# Lucy,s Babies Getting Big!!



## MillyMolly (Jul 14, 2008)

Hi
Just posting a few photos,Pups are getting bigger by the day,their eyes are open and they are getting more active and playful.We started a little weaning as well,lovely and messy!! seem to get more over themselves than eating.
Mum is being very good with them.


----------



## pugsley Adams (Dec 30, 2008)

They are just so oooooooooo adorable,awhhhhh!


----------



## thedogsmother (Aug 28, 2008)

Isn't there a law against being that cute?


----------



## MillyMolly (Jul 14, 2008)

Thanks for the lovely comments,I managed to get the photos on with no problems,so here,s a few more,to drive everyone mad!!


----------



## Guest (Jan 8, 2009)

LMAO at the last pic!!!! omg that has to be the cutest puppy pic I have ever seen!!!


----------



## pugsley Adams (Dec 30, 2008)

MillyMolly said:


> Thanks for the lovely comments,I managed to get the photos on with no problems,so here,s a few more,to drive everyone mad!!

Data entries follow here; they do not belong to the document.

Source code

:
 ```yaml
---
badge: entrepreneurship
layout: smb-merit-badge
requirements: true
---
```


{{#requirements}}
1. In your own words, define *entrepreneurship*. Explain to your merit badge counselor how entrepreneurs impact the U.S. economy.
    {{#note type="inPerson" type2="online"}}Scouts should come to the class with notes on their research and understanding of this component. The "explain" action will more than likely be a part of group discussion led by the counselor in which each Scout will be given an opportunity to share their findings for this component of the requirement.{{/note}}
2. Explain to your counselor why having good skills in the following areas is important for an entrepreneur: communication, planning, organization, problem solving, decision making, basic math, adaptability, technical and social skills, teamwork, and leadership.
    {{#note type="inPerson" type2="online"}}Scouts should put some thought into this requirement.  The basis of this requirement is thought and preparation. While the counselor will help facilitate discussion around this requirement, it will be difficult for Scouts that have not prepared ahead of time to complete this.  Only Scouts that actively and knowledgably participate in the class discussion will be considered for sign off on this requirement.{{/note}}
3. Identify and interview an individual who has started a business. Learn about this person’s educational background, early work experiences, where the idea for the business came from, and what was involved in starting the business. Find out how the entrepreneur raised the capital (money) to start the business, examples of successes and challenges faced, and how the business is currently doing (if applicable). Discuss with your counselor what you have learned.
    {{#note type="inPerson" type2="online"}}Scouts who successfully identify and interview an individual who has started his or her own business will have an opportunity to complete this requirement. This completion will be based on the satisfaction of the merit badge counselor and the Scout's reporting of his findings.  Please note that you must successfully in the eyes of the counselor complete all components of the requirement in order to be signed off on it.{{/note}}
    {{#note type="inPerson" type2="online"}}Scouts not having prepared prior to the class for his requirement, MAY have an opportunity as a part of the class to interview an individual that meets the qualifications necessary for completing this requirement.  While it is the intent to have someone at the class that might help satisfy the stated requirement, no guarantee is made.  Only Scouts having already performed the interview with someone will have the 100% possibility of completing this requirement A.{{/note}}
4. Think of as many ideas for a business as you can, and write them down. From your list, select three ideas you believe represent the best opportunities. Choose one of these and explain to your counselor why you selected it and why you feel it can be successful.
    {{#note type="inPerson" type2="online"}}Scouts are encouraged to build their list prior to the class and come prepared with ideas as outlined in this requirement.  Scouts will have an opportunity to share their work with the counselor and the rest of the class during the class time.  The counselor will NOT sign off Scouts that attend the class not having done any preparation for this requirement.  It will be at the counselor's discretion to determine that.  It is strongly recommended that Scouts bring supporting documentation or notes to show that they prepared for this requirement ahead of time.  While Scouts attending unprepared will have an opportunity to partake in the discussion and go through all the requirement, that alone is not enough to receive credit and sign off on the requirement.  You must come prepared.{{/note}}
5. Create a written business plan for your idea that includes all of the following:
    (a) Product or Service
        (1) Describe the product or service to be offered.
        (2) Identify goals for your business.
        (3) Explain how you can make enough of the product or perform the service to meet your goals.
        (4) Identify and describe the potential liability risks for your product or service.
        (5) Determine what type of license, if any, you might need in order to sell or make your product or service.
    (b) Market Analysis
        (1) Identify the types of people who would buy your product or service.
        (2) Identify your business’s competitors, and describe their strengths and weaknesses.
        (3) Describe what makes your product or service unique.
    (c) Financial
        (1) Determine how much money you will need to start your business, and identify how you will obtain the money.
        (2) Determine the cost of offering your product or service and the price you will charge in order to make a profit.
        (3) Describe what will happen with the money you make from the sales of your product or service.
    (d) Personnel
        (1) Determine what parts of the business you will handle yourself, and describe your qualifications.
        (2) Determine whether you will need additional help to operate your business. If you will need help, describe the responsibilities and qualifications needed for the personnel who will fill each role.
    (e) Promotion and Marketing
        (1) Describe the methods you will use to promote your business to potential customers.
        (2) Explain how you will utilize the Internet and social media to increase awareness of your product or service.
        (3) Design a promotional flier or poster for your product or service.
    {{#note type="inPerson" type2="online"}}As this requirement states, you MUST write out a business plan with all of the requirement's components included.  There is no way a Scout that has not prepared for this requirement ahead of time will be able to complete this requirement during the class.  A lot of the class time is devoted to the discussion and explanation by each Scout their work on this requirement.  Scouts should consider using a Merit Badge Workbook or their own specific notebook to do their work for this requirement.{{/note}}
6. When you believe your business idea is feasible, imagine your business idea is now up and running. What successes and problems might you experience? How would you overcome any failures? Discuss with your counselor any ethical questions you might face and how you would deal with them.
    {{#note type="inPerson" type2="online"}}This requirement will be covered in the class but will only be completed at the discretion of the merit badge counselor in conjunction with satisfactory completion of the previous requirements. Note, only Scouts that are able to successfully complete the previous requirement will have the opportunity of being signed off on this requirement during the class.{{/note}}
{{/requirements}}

awh, more cute pictures, just love the last one, such a cute baby!


----------



## scosha37 (Feb 24, 2008)

awwww so cute...:thumbup1: piccys are brill!


----------



## Fleur (Jul 19, 2008)

Love the pics - such cuddly puppies.


----------



## faun (Jan 7, 2009)

Those are some seriously cute little puppies.


----------



## crazydoglover (Dec 14, 2008)

awww what gorgeous babies


----------



## suzy93074 (Sep 3, 2008)

Awww! I love them all!x great pictures


----------